MANILA – Thailand has begun a fifth phase of relaxations of COVID-19 restrictions, allowing the reopening of schools and high-risk entertainment venues such as pubs and massage parlors that had been shut since mid-March.

It also is allowing in foreign visitors on a controlled basis, limiting entry to those with existing family or work ties to the country, students, technical experts for businesses, investors and specially invited VIPs. Scheduled passenger flights to Thailand were suspended in early April.

The number of foreign visitors allowed into the country each day is limited to 200, and they are supposed to travel on repatriation flights bringing Thai citizens home. All returnees, foreign and Thai, will be subject to varying degrees of quarantine.

All confirmed coronavirus cases for the past five weeks have been repatriated Thais rather than cases of local transmission, giving the government confidence to lift restrictions. However, it has extended through July a state of emergency, though critics charge it is used to suppress political dissent.

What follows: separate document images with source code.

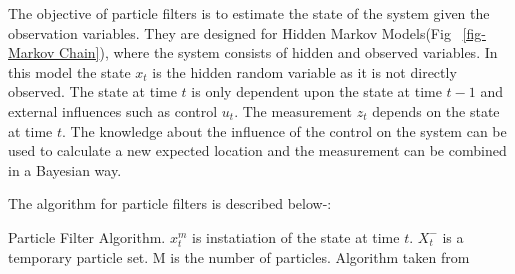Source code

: \documentclass[12pt]{dalcsthesis}
\begin{document}
The objective of particle filters is to estimate the state of the system given the observation variables. They are designed for Hidden Markov Models(Fig ~\ref{fig-Markov Chain}), where the system consists of hidden and observed variables. In this model the state $x_{t}$ is the hidden random variable as it is not directly observed. The state at time $t$ is only dependent upon the state at time $t-1$ and external influences such as control $u_{t}$. The measurement $z_{t}$ depends on the state at time $t$. The knowledge about the influence of the control on the system can be used to calculate a new expected location and the measurement can be combined in a Bayesian way.

The algorithm for particle filters is described below-:

\begin{algorithm}[H]
\label{alg:ParticleFilter}
 \SetAlgoLined
  		 


\caption{Particle Filter Algorithm. $x_{t}^{m}$ is instatiation of the state at time $t$. $X_{t}^{-}$ is a temporary particle set. M is the number of particles. Algorithm taken from \cite{thrun2005probabilistic}}
\end{algorithm}
\end{document}
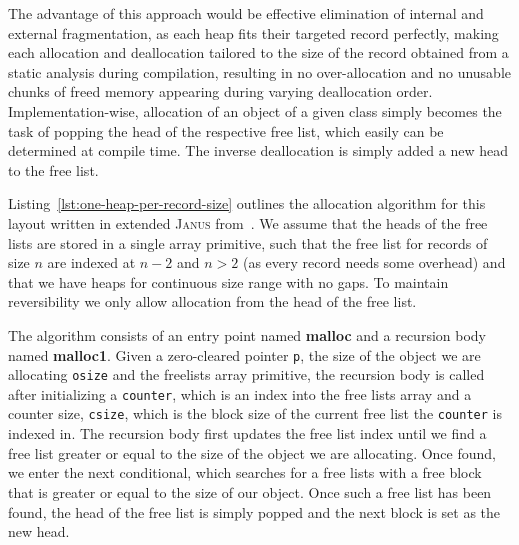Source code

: The advantage of this approach would be effective elimination of internal and external fragmentation, as each heap fits their targeted record perfectly, making each allocation and deallocation tailored to the size of the record obtained from a static analysis during compilation, resulting in no over-allocation and no unusable chunks of freed memory appearing during varying deallocation order. Implementation-wise, allocation of an object of a given class simply becomes the task of popping the head of the respective free list, which easily can be determined at compile time. The inverse deallocation is simply added a new head to the free list.

Listing~\ref{lst:one-heap-per-record-size} outlines the allocation algorithm for this layout written in extended \textsc{Janus} from~\cite{ty:ejanus}. We assume that the heads of the free lists are stored in a single array primitive, such that the free list for records of size $n$ are indexed at $n-2$ and $n > 2$ (as every record needs some overhead) and that we have heaps for continuous size range with no gaps. To maintain reversibility we only allow allocation from the head of the free list.

The algorithm consists of an entry point named \textbf{malloc} and a recursion body named \textbf{malloc1}. Given a zero-cleared pointer \texttt{p}, the size of the object we are allocating \texttt{osize} and the freelists array primitive, the recursion body is called after initializing a \texttt{counter}, which is an index into the free lists array and a counter size, \texttt{csize}, which is the block size of the current free list the \texttt{counter} is indexed in. The recursion body first updates the free list index until we find a free list greater or equal to the size of the object we are allocating. Once found, we enter the next conditional, which searches for a free lists with a free block that is greater or equal to the size of our object. Once such a free list has been found, the head of the free list is simply popped and the next block is set as the new head.

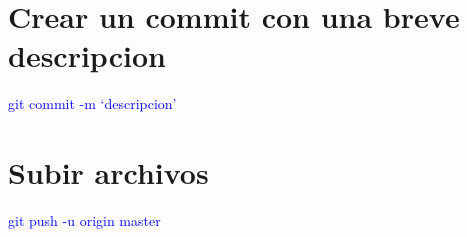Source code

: \documentclass[spanish]{article}
\begin{document}
\section{Crear un commit con una breve descripcion}

\begin{center}
    \Large{\textcolor{blue}{ git commit -m `descripcion'}}
\end{center}

\section{Subir archivos}

\begin{center}
    \Large{\textcolor{blue}{ git push -u origin master}}
\end{center}
\end{document}
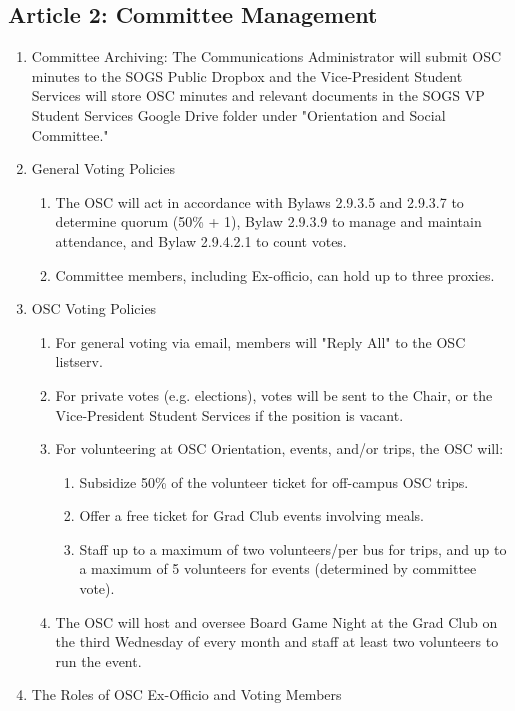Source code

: \subsection{Article 2: Committee Management}
\begin{enumerate}[label*=\arabic*., align=left]	
\item Committee Archiving: The Communications Administrator will submit OSC minutes to the SOGS Public
Dropbox and the Vice-President Student Services will store OSC minutes and relevant documents in the SOGS VP Student Services Google Drive folder under "Orientation and Social Committee."
\item General Voting Policies
\begin{enumerate}[label*=\arabic*., align=left]	
\item The OSC will act in accordance with Bylaws 2.9.3.5 and 2.9.3.7 to determine quorum (50\% + 1), Bylaw 2.9.3.9 to manage and maintain attendance, and Bylaw 2.9.4.2.1 to count votes.
\item Committee members, including Ex-officio, can hold up to three proxies.
\end{enumerate}
\item OSC Voting Policies
\begin{enumerate}[label*=\arabic*., align=left]	
\item For general voting via email, members will "Reply All" to the OSC listserv.
\item For private votes (e.g. elections), votes will be sent to the Chair, or the Vice-President Student Services if the position is vacant.
\item For volunteering at OSC Orientation, events, and/or trips, the OSC will:
\begin{enumerate}
\item Subsidize 50\% of the volunteer ticket for off-campus OSC trips.
\item Offer a free ticket for Grad Club events involving meals.
\item Staff up to a maximum of two volunteers/per bus for trips, and up to a maximum of 5
volunteers for events (determined by committee vote).
\end{enumerate}
\item The OSC will host and oversee Board Game Night at the Grad Club on the third Wednesday of every month and staff at least two volunteers to run the event.
\end{enumerate}
\item The Roles of OSC Ex-Officio and Voting Members

\end{enumerate}
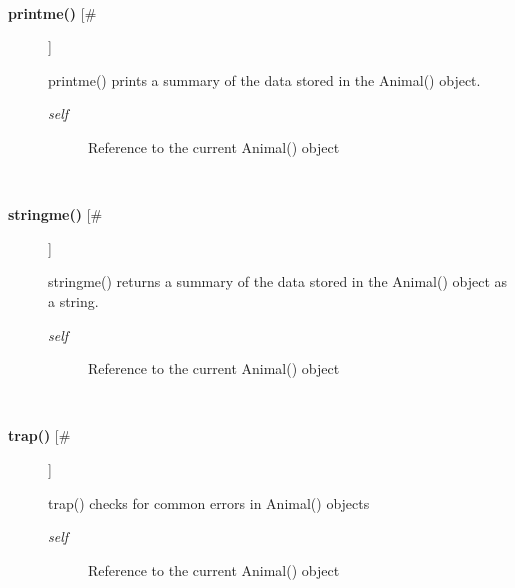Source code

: \begin{description}
\begin{description}
\end{description}
\\ 

\item[\textbf{printme()}
 [\#]]

 printme() prints a summary of the data stored in the Animal() object.
\begin{description}
\item[\emph{self}
] Reference to the current Animal() object

\end{description}
\\ 

\item[\textbf{stringme()}
 [\#]]

 stringme() returns a summary of the data stored in the Animal() object as a string.
\begin{description}
\item[\emph{self}
] Reference to the current Animal() object

\end{description}
\\ 

\item[\textbf{trap()}
 [\#]]

 trap() checks for common errors in Animal() objects
\begin{description}
\item[\emph{self}
] Reference to the current Animal() object

\end{description}
\\ 


\end{description}

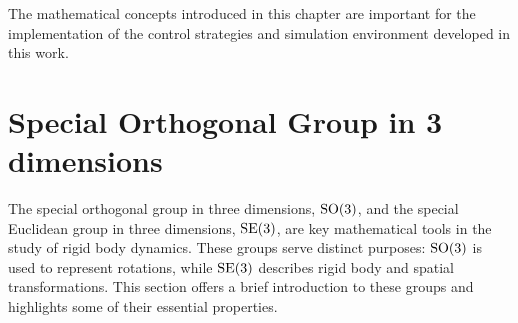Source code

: The mathematical concepts introduced in this chapter are important for the implementation of the control strategies and simulation environment developed in this work.


\section{Special Orthogonal Group in 3 dimensions}
\label{sec:bp:so3_se3}

The special orthogonal group in three dimensions, $\operatorname{SO}(3)$, and the special
Euclidean group in three dimensions, $\operatorname{SE}(3)$, are key mathematical tools in the
study of rigid body dynamics. These groups serve distinct purposes: $\operatorname{SO}(3)$ is
used to represent rotations, while $\operatorname{SE}(3)$ describes rigid body and spatial
transformations. This section offers a brief introduction to these groups and
highlights some of their essential properties.

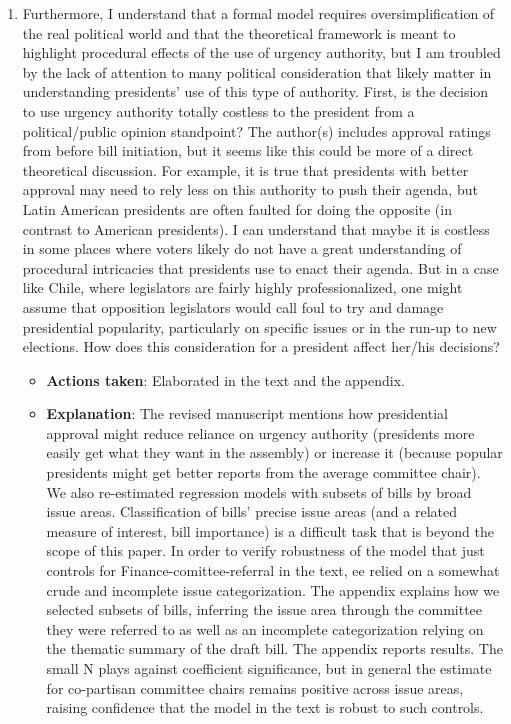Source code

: \documentclass[article,letterpaper,times,12pt,listings-bw,microtype]{article}
\begin{document}
\begin{enumerate}
\begin{itemize}
\end{itemize}
\item Furthermore, I understand that a formal model requires oversimplification of the real political world and that the theoretical framework is meant to highlight procedural effects of the use of urgency authority, but I am troubled by the lack of attention to many political consideration that likely matter in understanding presidents' use of this type of authority. First, is the decision to use urgency authority totally costless to the president from a political/public opinion standpoint? The author(s) includes approval ratings from before bill initiation, but it seems like this could be more of a direct theoretical discussion. For example, it is true that presidents with better approval may need to rely less on this authority to push their agenda, but Latin American presidents are often faulted for doing the opposite (in contrast to American presidents). I can understand that maybe it is costless in some places where voters likely do not have a great understanding of procedural intricacies that presidents use to enact their agenda. But in a case like Chile, where legislators are fairly highly professionalized, one might assume that opposition legislators would call foul to try and damage presidential popularity, particularly on specific issues or in the run-up to new elections. How does this consideration for a president affect her/his decisions?
\label{sec:org10fa7d1}
\begin{itemize}
\item \textbf{Actions taken}: Elaborated in the text and the appendix.
\item \textbf{Explanation}: The revised manuscript mentions how presidential approval might reduce reliance on urgency authority (presidents more easily get what they want in the assembly) or increase it (because popular presidents might get better reports from the average committee chair). We also re-estimated regression models with subsets of bills by broad issue areas. Classification of bills' precise issue areas (and a related measure of interest, bill importance) is a difficult task that is beyond the scope of this paper. In order to verify robustness of the model that just controls for Finance-comittee-referral in the text, ee relied on a somewhat crude and incomplete issue categorization. The appendix explains how we selected subsets of bills, inferring the issue area through the committee they were referred to as well as an incomplete categorization relying on the thematic summary of the draft bill. The appendix reports results. The small N plays against coefficient significance, but in general the estimate for co-partisan committee chairs remains positive across issue areas, raising confidence that the model in the text is robust to such controls.

\end{itemize}
\end{enumerate}
\end{document}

Reopened establishments still have to maintain social distancing rules. A contact tracing app already used at shopping malls is also mandated for the reopened entertainment venues, including “soapy” massage parlors, which are often illegal fronts for sexual services.

The spokesman for the government body coordinating Thailand’s response to the virus expressed pride Wednesday that the European Union has selected the country as one of just 14 whose travelers will be allowed to enter.

The EU decision has little immediate practical effect since Thailand is maintaining a ban on regularly scheduled international flights with no set ending date.